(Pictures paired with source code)

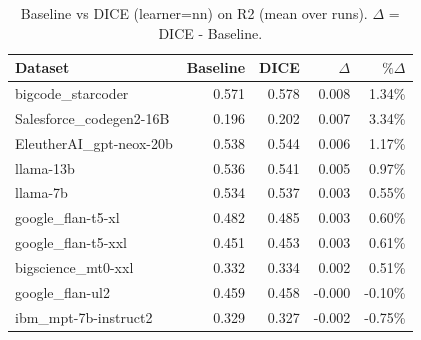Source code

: \begin{table}[t]
\centering
\small
\caption{Baseline vs DICE (learner=nn) on R2 (mean over runs). $\Delta$ = DICE - Baseline.}
\label{tab:baseline-vs-dice-nn-R2}
\begin{tabular}{lrrrr}
\toprule
Dataset & Baseline & DICE & $\Delta$ & $\%\Delta$ \\
\midrule
bigcode\_starcoder & 0.571 & 0.578 & 0.008 & 1.34\% \\
Salesforce\_codegen2-16B & 0.196 & 0.202 & 0.007 & 3.34\% \\
EleutherAI\_gpt-neox-20b & 0.538 & 0.544 & 0.006 & 1.17\% \\
llama-13b & 0.536 & 0.541 & 0.005 & 0.97\% \\
llama-7b & 0.534 & 0.537 & 0.003 & 0.55\% \\
google\_flan-t5-xl & 0.482 & 0.485 & 0.003 & 0.60\% \\
google\_flan-t5-xxl & 0.451 & 0.453 & 0.003 & 0.61\% \\
bigscience\_mt0-xxl & 0.332 & 0.334 & 0.002 & 0.51\% \\
google\_flan-ul2 & 0.459 & 0.458 & -0.000 & -0.10\% \\
ibm\_mpt-7b-instruct2 & 0.329 & 0.327 & -0.002 & -0.75\% \\
\bottomrule
\end{tabular}
\end{table}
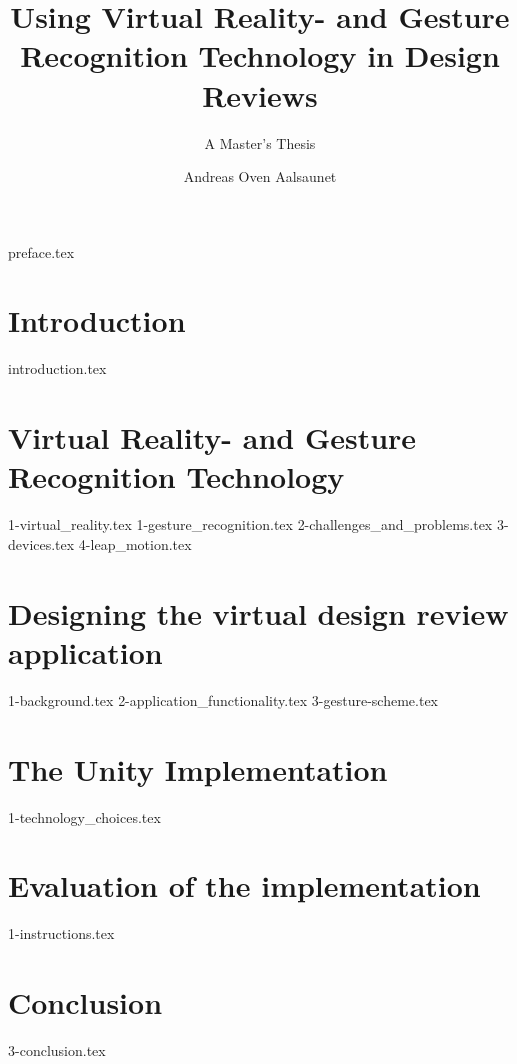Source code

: \documentclass[UKenglish]{ifimaster}
\title{Using Virtual Reality- and Gesture Recognition Technology in Design Reviews}
\subtitle{A Master's Thesis}
\author{Andreas Oven Aalsaunet}
\begin{document}
\duoforside[dept={Department of Informatics}, program={Programming and Networks}, long]                                        

{preface.tex}

\frontmatter{}                 
\tableofcontents{}
\listoffigures{}
\listoftables{}

\mainmatter{}
\chapter{Introduction}  
{introduction.tex}

\chapter{Virtual Reality- and Gesture Recognition Technology}
{1-virtual_reality.tex}
{1-gesture_recognition.tex}
{2-challenges_and_problems.tex}
{3-devices.tex}
{4-leap_motion.tex}



\chapter{Designing the virtual design review application}
{1-background.tex}
{2-application_functionality.tex}
{3-gesture-scheme.tex}

\chapter{The Unity Implementation}
{1-technology_choices.tex}

\chapter{Evaluation of the implementation}
{1-instructions.tex}

\chapter{Conclusion}
{3-conclusion.tex}

\backmatter{}


\end{document}

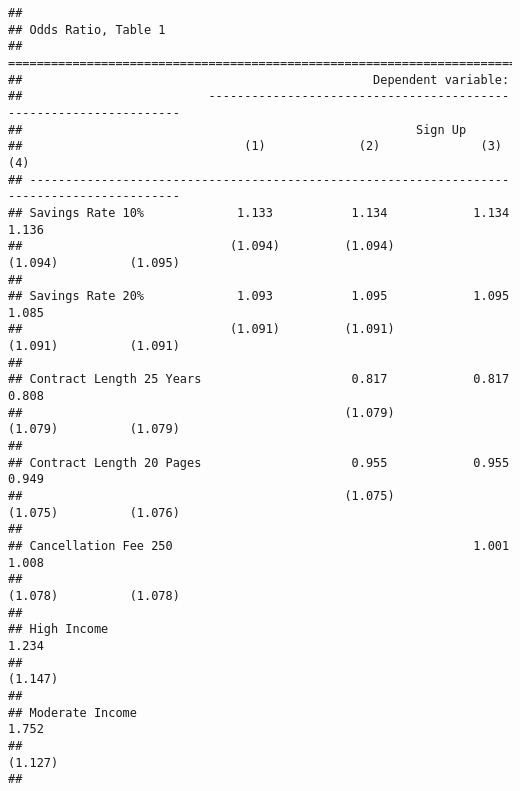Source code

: \documentclass[
]{article}
\begin{document}
\begin{verbatim}
## 
## Odds Ratio, Table 1
## ===========================================================================================
##                                                 Dependent variable:                        
##                          ------------------------------------------------------------------
##                                                       Sign Up                              
##                               (1)             (2)              (3)              (4)        
## -------------------------------------------------------------------------------------------
## Savings Rate 10%             1.133           1.134            1.134            1.136       
##                             (1.094)         (1.094)          (1.094)          (1.095)      
##                                                                                            
## Savings Rate 20%             1.093           1.095            1.095            1.085       
##                             (1.091)         (1.091)          (1.091)          (1.091)      
##                                                                                            
## Contract Length 25 Years                     0.817            0.817            0.808       
##                                             (1.079)          (1.079)          (1.079)      
##                                                                                            
## Contract Length 20 Pages                     0.955            0.955            0.949       
##                                             (1.075)          (1.075)          (1.076)      
##                                                                                            
## Cancellation Fee 250                                          1.001            1.008       
##                                                              (1.078)          (1.078)      
##                                                                                            
## High Income                                                                    1.234       
##                                                                               (1.147)      
##                                                                                            
## Moderate Income                                                                1.752       
##                                                                               (1.127)      
##                                                                                            

\end{verbatim}
\end{document}
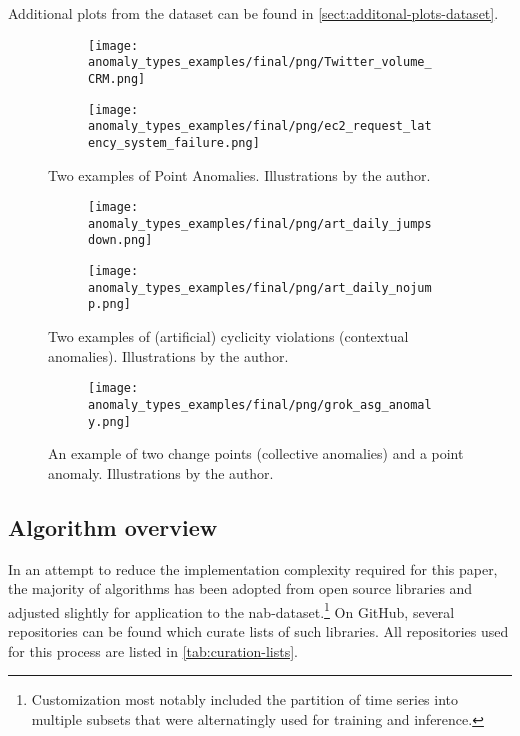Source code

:Additional plots from the dataset can be found in \cref{sect:additonal-plots-dataset}.

\begin{figure}[htp!]
    \centering
    \begin{subfigure}[t]{.49\linewidth}
        \centering
        \texttt{[image: anomaly\_types\_examples/final/png/Twitter\_volume\_CRM.png]}
    \end{subfigure}
    \begin{subfigure}[t]{.49\linewidth}
        \centering
        \texttt{[image: anomaly\_types\_examples/final/png/ec2\_request\_latency\_system\_failure.png]}
    \end{subfigure}
    \caption[Two examples of Point Anomalies.]{Two examples of Point Anomalies. Illustrations by the author.}\label{fig:point-anomalies-nab}
\end{figure}

\begin{figure}[htp!]
    \centering
    \begin{subfigure}[t]{.49\linewidth}
        \centering
        \texttt{[image: anomaly\_types\_examples/final/png/art\_daily\_jumpsdown.png]}
    \end{subfigure}
    \begin{subfigure}[t]{.49\linewidth}
        \centering
        \texttt{[image: anomaly\_types\_examples/final/png/art\_daily\_nojump.png]}
    \end{subfigure}
    \caption[Two examples of (artificial) cyclicity violations (contextual anomalies).]{Two examples of (artificial) cyclicity violations (contextual anomalies). Illustrations by the author.}\label{fig:contextual-anomalies-nab}
\end{figure}

\begin{figure}[htp!]
    \centering
    \begin{subfigure}[t]{.49\linewidth}
        \centering
        \texttt{[image: anomaly\_types\_examples/final/png/grok\_asg\_anomaly.png]}
    \end{subfigure}
    \caption[An example of two change points (collective anomalies)]{An example of two change points (collective anomalies) and a point anomaly. Illustrations by the author.}\label{fig:collective-anomalies-nab}
\end{figure}
\clearpage

\subsection{Algorithm overview}\label{subsect:algorithm-overview}
In an attempt to reduce the implementation complexity required for this paper,
the majority of algorithms has been adopted from open source libraries and
adjusted slightly for application to the \gls{nab}-dataset.\footnote{Customization most notably
included the partition of time series into multiple subsets that were alternatingly
used for training and inference.} On GitHub, several repositories can be found
which curate lists of such libraries. All repositories used for this process are
listed in \cref{tab:curation-lists}.

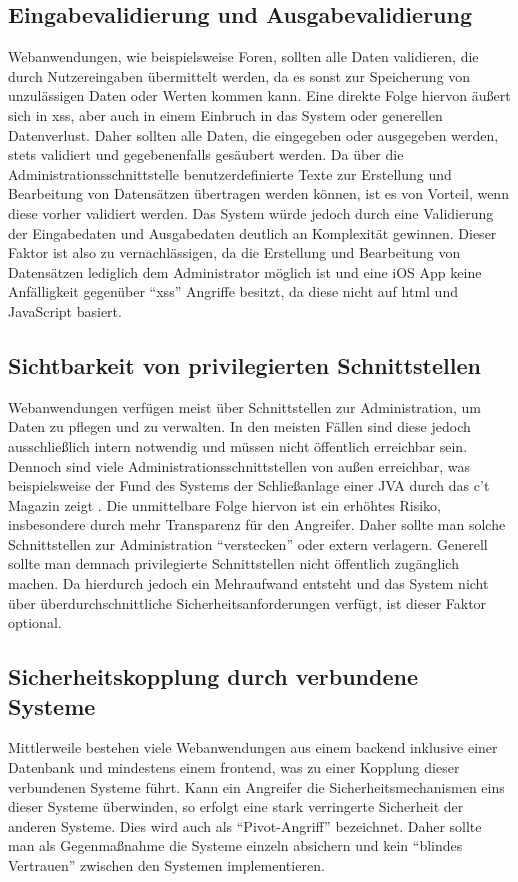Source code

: \subsection{Eingabevalidierung und Ausgabevalidierung}
Webanwendungen, wie beispielsweise Foren, sollten alle Daten validieren, die durch Nutzereingaben übermittelt werden, da es sonst zur Speicherung von unzulässigen Daten oder Werten kommen kann. Eine direkte Folge hiervon äußert sich in \gls{xss}, aber auch in einem Einbruch in das System oder generellen Datenverlust.
Daher sollten alle Daten, die eingegeben oder ausgegeben werden, stets validiert und gegebenenfalls gesäubert werden.
Da über die Administrationsschnittstelle benutzerdefinierte Texte zur Erstellung und Bearbeitung von Datensätzen übertragen werden können, ist es von Vorteil, wenn diese vorher validiert werden. Das System würde jedoch durch eine Validierung der Eingabedaten und Ausgabedaten deutlich an Komplexität gewinnen. Dieser Faktor ist also zu vernachlässigen, da die Erstellung und Bearbeitung von Datensätzen lediglich dem Administrator möglich ist und eine iOS App keine Anfälligkeit gegenüber \enquote{xss} Angriffe besitzt, da diese nicht auf \gls{html} und JavaScript basiert.

\subsection{Sichtbarkeit von privilegierten Schnittstellen}
Webanwendungen verfügen meist über Schnittstellen zur Administration, um Daten zu pflegen und zu verwalten.
In den meisten Fällen sind diese jedoch ausschließlich intern notwendig und müssen nicht öffentlich erreichbar sein.
Dennoch sind viele Administrationsschnittstellen von außen erreichbar, was beispielsweise der Fund des Systems der Schließanlage einer JVA durch das c’t Magazin zeigt \cite[S.~78]{ct}.
Die unmittelbare Folge hiervon ist ein erhöhtes Risiko, insbesondere durch mehr Transparenz für den Angreifer.
Daher sollte man solche Schnittstellen zur Administration \enquote{verstecken} oder extern verlagern.
Generell sollte man demnach privilegierte Schnittstellen nicht öffentlich zugänglich machen. Da hierdurch jedoch ein Mehraufwand entsteht und das System nicht über überdurchschnittliche Sicherheitsanforderungen verfügt, ist dieser Faktor optional.

\subsection{Sicherheitskopplung durch verbundene Systeme}
Mittlerweile bestehen viele Webanwendungen aus einem \gls{backend} inklusive einer Datenbank und mindestens einem \gls{frontend}, was zu einer Kopplung dieser verbundenen Systeme führt. Kann ein Angreifer die Sicherheitsmechanismen eins dieser Systeme überwinden, so erfolgt eine stark verringerte Sicherheit der anderen Systeme. Dies wird auch als \enquote{Pivot-Angriff} bezeichnet.
Daher sollte man als Gegenmaßnahme die Systeme einzeln absichern und kein \enquote{blindes Vertrauen} zwischen den Systemen implementieren.

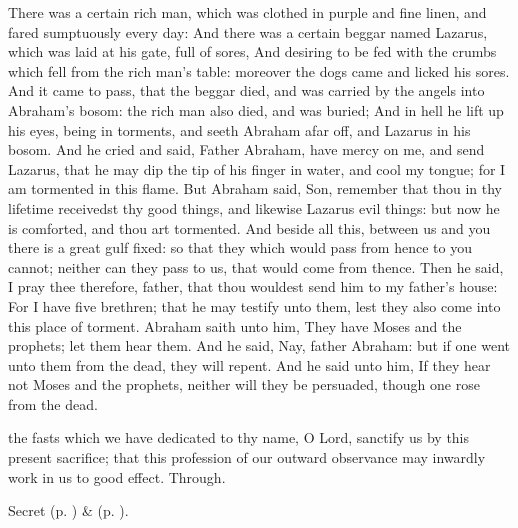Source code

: 
 There was a certain rich man, which was clothed in purple and fine linen, and fared sumptuously every day: And there was a certain beggar named Lazarus, which was laid at his gate, full of sores, And desiring to be fed with the crumbs which fell from the rich man's table: moreover the dogs came and licked his sores. And it came to pass, that the beggar died, and was carried by the angels into Abraham's bosom: the rich man also died, and was buried; And in hell he lift up his eyes, being in torments, and seeth Abraham afar off, and Lazarus in his bosom. And he cried and said, Father Abraham, have mercy on me, and send Lazarus, that he may dip the tip of his finger in water, and cool my tongue; for I am tormented in this flame. But Abraham said, Son, remember that thou in thy lifetime receivedst thy good things, and likewise Lazarus evil things: but now he is comforted, and thou art tormented. And beside all this, between us and you there is a great gulf fixed: so that they which would pass from hence to you cannot; neither can they pass to us, that would come from thence. Then he said, I pray thee therefore, father, that thou wouldest send him to my father's house: For I have five brethren; that he may testify unto them, lest they also come into this place of torment. Abraham saith unto him, They have Moses and the prophets; let them hear them. And he said, Nay, father Abraham: but if one went unto them from the dead, they will repent. And he said unto him, If they hear not Moses and the prophets, neither will they be persuaded, though one rose from the dead.


\secret
{} the fasts which we have dedicated to thy name, O Lord, sanctify us by this present sacrifice; that this profession of our outward observance may inwardly work in us to good effect. Through.
\begin{rubric}
     Secret  (p. \pageref{AshWednesdayMassSecret}) \&   (p. \pageref{SPLivingDeparted}).
\end{rubric}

> **Required action**
Out of the records above, pull the lines that include the word "Faktor".

> **Solution for this problem**
Da über die Administrationsschnittstelle benutzerdefinierte Texte zur Erstellung und Bearbeitung von Datensätzen übertragen werden können, ist es von Vorteil, wenn diese vorher validiert werden. Das System würde jedoch durch eine Validierung der Eingabedaten und Ausgabedaten deutlich an Komplexität gewinnen. Dieser Faktor ist also zu vernachlässigen, da die Erstellung und Bearbeitung von Datensätzen lediglich dem Administrator möglich ist und eine iOS App keine Anfälligkeit gegenüber \enquote{xss} Angriffe besitzt, da diese nicht auf \gls{html} und JavaScript basiert.
Generell sollte man demnach privilegierte Schnittstellen nicht öffentlich zugänglich machen. Da hierdurch jedoch ein Mehraufwand entsteht und das System nicht über überdurchschnittliche Sicherheitsanforderungen verfügt, ist dieser Faktor optional.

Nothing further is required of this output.